*** Opening SUPPLIED MATERIAL ***

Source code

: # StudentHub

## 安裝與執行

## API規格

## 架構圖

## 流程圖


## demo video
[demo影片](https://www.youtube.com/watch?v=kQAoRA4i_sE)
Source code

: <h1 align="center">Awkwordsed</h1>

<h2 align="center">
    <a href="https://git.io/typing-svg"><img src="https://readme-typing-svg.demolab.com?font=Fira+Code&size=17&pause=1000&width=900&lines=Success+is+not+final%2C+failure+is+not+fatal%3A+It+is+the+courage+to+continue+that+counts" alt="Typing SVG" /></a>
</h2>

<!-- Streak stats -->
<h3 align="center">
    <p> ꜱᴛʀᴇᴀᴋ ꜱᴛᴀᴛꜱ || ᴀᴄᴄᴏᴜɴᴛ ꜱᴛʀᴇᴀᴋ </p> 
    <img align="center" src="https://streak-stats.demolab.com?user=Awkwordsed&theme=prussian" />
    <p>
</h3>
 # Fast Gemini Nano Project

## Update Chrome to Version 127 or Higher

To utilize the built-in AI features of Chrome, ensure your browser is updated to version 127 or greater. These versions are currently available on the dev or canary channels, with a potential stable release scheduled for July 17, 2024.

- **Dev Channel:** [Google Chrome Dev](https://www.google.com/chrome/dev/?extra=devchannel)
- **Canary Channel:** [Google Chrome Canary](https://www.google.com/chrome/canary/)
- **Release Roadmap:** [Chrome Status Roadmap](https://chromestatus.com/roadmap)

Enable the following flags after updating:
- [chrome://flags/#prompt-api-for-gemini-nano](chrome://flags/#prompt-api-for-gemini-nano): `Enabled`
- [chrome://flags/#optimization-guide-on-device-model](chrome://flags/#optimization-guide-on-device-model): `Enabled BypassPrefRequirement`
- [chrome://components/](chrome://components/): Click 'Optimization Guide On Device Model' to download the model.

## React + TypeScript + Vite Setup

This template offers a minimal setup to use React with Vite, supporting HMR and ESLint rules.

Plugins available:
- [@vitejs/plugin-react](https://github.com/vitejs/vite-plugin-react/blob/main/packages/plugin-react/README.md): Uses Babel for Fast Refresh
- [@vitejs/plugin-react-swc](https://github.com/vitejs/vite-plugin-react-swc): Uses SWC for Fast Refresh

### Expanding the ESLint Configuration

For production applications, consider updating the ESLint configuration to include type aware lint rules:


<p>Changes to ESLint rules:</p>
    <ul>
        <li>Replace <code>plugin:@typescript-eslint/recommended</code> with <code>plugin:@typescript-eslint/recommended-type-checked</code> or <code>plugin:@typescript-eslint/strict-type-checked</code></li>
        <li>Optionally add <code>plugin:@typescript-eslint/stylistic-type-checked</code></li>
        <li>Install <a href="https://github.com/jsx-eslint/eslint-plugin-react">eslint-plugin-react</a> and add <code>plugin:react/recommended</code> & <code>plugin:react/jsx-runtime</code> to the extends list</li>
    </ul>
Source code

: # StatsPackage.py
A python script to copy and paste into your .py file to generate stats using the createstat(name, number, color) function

*** Closing SUPPLIED MATERIAL ***

## PROBLEM
Starting at the first line of the records above, please copy every line exactly through the line containing "## Update Chrome to Version 127 or Higher", and stop there.

## ANSWER TO THE EXERCISE
Source code

: # StudentHub

## 安裝與執行

## API規格

## 架構圖

## 流程圖


## demo video
[demo影片](https://www.youtube.com/watch?v=kQAoRA4i_sE)
Source code

: <h1 align="center">Awkwordsed</h1>

<h2 align="center">
    <a href="https://git.io/typing-svg"><img src="https://readme-typing-svg.demolab.com?font=Fira+Code&size=17&pause=1000&width=900&lines=Success+is+not+final%2C+failure+is+not+fatal%3A+It+is+the+courage+to+continue+that+counts" alt="Typing SVG" /></a>
</h2>

<!-- Streak stats -->
<h3 align="center">
    <p> ꜱᴛʀᴇᴀᴋ ꜱᴛᴀᴛꜱ || ᴀᴄᴄᴏᴜɴᴛ ꜱᴛʀᴇᴀᴋ </p> 
    <img align="center" src="https://streak-stats.demolab.com?user=Awkwordsed&theme=prussian" />
    <p>
</h3>
 # Fast Gemini Nano Project

## Update Chrome to Version 127 or Higher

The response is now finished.